Archaeological site in the Tōkai region of Japan

The Wadaoka Kofun group (和田岡古墳群, Wadaoka kofun-gun) is an archaeological site with a cluster of burial mounds from the Kofun period located in what is now part of the city of Kakegawa, Shizuoka in the Tōkai region of Japan.

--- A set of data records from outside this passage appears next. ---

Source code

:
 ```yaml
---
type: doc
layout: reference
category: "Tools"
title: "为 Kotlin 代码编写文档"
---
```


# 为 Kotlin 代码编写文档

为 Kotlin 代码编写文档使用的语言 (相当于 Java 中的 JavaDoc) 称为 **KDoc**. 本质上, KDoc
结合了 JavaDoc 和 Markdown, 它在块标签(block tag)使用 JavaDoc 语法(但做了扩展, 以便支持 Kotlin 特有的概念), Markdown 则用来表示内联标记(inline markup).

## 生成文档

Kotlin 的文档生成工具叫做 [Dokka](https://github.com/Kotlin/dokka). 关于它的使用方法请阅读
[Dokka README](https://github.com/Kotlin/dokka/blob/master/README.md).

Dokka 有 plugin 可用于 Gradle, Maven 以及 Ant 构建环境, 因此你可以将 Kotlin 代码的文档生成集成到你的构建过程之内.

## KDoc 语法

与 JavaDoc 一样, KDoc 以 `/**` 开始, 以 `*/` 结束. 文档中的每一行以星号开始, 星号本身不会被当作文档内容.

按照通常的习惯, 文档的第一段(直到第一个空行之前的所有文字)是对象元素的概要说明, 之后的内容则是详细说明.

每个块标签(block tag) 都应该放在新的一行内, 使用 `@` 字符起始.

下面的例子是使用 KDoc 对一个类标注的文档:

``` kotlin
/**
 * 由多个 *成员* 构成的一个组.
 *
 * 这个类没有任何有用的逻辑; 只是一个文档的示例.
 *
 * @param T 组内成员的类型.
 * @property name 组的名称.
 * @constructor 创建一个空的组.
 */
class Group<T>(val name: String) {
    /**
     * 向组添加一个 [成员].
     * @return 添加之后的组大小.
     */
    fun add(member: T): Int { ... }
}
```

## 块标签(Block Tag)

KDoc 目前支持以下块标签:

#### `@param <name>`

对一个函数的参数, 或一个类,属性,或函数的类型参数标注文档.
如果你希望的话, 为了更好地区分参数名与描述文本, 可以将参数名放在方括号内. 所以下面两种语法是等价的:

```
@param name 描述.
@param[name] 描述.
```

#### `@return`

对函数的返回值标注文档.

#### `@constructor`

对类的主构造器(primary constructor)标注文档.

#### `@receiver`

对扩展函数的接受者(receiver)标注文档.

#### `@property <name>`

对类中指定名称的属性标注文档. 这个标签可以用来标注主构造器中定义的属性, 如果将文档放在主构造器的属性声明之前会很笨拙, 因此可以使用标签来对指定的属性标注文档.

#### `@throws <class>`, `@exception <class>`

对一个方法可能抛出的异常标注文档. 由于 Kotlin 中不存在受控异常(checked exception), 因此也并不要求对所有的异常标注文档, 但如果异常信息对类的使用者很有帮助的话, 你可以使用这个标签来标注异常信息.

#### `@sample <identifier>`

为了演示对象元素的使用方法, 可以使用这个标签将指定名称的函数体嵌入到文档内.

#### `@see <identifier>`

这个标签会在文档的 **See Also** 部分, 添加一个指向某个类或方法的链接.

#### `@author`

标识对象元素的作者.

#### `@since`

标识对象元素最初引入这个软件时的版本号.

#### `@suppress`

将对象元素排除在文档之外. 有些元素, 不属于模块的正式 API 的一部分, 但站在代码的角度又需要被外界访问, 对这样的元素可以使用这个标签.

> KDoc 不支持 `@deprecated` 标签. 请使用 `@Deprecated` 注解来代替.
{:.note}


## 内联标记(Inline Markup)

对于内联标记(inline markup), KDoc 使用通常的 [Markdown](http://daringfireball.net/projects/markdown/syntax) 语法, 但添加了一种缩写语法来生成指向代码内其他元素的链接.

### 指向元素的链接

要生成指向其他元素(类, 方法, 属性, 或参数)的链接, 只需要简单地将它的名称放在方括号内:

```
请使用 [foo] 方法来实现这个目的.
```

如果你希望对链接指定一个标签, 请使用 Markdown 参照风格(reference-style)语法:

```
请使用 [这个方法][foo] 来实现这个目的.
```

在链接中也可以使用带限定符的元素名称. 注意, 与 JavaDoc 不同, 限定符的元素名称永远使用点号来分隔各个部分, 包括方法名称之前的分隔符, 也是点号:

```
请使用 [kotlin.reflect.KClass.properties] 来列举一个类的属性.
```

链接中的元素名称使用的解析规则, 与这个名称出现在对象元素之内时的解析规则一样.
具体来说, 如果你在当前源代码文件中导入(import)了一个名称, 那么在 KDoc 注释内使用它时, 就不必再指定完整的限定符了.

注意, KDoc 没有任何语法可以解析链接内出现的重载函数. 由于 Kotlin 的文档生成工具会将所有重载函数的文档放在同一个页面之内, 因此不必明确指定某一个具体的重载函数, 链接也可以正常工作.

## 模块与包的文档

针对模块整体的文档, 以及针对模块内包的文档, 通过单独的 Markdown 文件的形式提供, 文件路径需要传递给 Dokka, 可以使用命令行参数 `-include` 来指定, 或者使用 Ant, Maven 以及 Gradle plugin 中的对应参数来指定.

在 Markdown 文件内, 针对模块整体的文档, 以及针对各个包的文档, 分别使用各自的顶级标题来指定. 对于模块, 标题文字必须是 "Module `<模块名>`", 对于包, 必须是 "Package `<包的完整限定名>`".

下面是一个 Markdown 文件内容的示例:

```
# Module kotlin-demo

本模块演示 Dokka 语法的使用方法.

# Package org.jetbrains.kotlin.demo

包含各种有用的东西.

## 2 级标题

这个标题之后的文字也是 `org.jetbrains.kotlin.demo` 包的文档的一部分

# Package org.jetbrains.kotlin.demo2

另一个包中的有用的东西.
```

The site was designated a National Historic Site of Japan in 1996.

==Overview==
The Wadaoka Kofun group is located in an area measuring approximately 2.5 kilometers north-south by one kilometer east-west, on a low plateau overlooking the Haranoya River west of the downtown area of modern Kakegawa city. The site consists of four keyhole-shaped kofun (zenpō-kōen-fun (前方後円墳)), 15 circular-shaped kofun (empun (円墳)), and four square-shaped kofun (hōfun (方墳)), all dating from the 5th century to the sixth century AD. The largest include:

Wadaoka Kofun group
| Name | Type | Length |
|---|---|---|
| Wakanezuka Kofun 各和金塚古墳 | keyhole | 66.4 meters Anterior: 20.5 m wide x 4 m high: Posterior 51.2 m diameter x 6.5 m high |
| Hisagozuka Kofun 瓢塚古墳 | keyhole | 63 meters long Anterior: 25.2 m wide x 3.5 m high: Posterior 37.8 m diameter x 3.5 m high |
| Yoshioka-Otsuka Kofun 吉岡大塚古墳 | keyhole | 55 meters long Anterior: 27.5 m wide x 2.5 m high: Posterior 41.3 m diameter x 7.2 m high |
| Gyojinzuka Kofun 行人塚古墳 | keyhole | 43.7 meters long Anterior: 16 m wide: Posterior 25.4 m diameter |
| Harubayashiin Kofun 春林院古墳 | circular | 35 meters, height 5 meters |
| Usa-Hachiman-sha Kofun | circular | 30 meter diameter |
| Gongenyama Kofun | circular | 40 meter diameter |
| Ishinogata Kofun | circular | 25 meter diameter |

These tumuli are believed to be the tombs of local kings who ruled the Haranodani River basin. The Wakanezuka Kofun is considered the oldest, but its pit-type burial chamber was robbed in 1974 before a proper archaeological excavation could be made. Many of the tumuli were once covered in fukiishi and had haniwa clay figurines, and the Yoshioka-Otsuka Kofun has traces of a moat remaining. Grave goods recovered from the tombs included, large numbers of iron weapons, fragments of armor, pottery shards and shinju-kyo bronze mirrors.

The necropolis is located approximately 15 minutes on foot from the Tenryu Hamanako Line's Hosoya Station. There are plans to make an archaeological park in the area.